May 2016

Why you can't rely on a savings provision in a Local Environmental Plan

Councils should exercise caution when relying on savings provisions in a Local Environmental Plan (LEP), according to a recent decision of the Land and Environment Court.

The decision, De Angelis v Wingecarribee Shire Council [2016] NSWLEC, examined a standard savings provision used in many LEPS throughout NSW for development applications. In this case, that provision was found in clause 1.8A of the Wingecarribee Local Environmental Plan 2010 (WLEP 2010). It said:

“If a development application has been made before the commencement of this Plan in relation to land to which this Plan applies and the application has not been finally determined before that commencement, the application must be determined as if this Plan had not commenced.”

Amended WLEP

The council had received a development application from a developer, Mr De Angelis, for a mixed retail and residential development. Mr De Angelis lodged this DA after the WLEP commenced but before the council made Amendment number 38 to the WLEP, prohibiting the development.

Mr De Angelis took his case to the Land and Environment Court. The Court was required to consider whether WLEP 2010 or the council’s Amendment applied to his DA.

In court, the council argued that WLEP 2010 and the Amendment were different plans for the purposes of the savings clause. It also argued that the savings clause only applied to DAs made before 16 June 2010, when WLEP 2010 commenced.

Meanwhile, Mr De Angelis argued that the Amendment and WLEP 2010 were the same plan.

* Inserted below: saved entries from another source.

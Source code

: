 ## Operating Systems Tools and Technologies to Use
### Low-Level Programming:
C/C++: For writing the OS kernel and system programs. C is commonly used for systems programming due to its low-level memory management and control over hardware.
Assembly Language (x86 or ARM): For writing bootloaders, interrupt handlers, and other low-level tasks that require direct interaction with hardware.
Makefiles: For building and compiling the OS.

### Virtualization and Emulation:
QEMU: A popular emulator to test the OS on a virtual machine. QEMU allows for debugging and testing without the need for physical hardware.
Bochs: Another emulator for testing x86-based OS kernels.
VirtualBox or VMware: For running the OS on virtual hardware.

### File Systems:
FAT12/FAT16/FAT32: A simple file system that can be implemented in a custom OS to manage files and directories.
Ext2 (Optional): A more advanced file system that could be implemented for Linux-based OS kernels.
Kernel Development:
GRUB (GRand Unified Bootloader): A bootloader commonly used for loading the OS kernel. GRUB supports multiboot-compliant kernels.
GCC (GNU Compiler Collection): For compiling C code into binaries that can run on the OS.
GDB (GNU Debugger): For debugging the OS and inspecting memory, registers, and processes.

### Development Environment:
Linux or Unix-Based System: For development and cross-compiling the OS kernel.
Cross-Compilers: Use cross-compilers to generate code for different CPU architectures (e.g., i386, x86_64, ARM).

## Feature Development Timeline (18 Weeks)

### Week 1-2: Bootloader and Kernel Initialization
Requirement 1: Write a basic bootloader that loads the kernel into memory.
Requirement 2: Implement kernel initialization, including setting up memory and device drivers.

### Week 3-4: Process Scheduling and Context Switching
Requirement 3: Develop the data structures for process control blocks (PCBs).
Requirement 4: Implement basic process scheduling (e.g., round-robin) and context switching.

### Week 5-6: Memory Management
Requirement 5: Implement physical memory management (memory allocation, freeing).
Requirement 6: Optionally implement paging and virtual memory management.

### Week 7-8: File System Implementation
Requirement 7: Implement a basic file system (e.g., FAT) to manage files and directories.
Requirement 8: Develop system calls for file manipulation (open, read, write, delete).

He submitted that clause 1.8A was “designed to preserve the time and expense a developer has incurred in preparing a development application, in circumstances where the law dealing with it has been changed”.

Mr De Angelis also submitted that what constituted “this Plan” was time dependent.

The Court’s findings: clause 1.8A

Justice Craig of the Land and Environment Court concluded that the Amendment did not preclude the DA. Mr De Angelis’s application should be determined as though the Amendment had not commenced.

The court accepted Mr De Angelis’s submissions that clause 1.8A saved his DA. In doing so, it ruled that the clause enabled the court or a consent authority to exercise its planning discretion under s 80 of the Environmental Planning and Assessment Act.

Amendments still relevant

But even though the court found cl 1.8A saved the DA, this did not render the Amendment entirely irrelevant.

The court noted that the decision in Maygood Australia Pty Ltd v Willoughby City Council [2013] NSWLEC 142, found that where a proposed amendment existed at the time a development application is lodged, councils should consider it when determining a development application under s 79C (1)(a)(ii) of the EPA Act.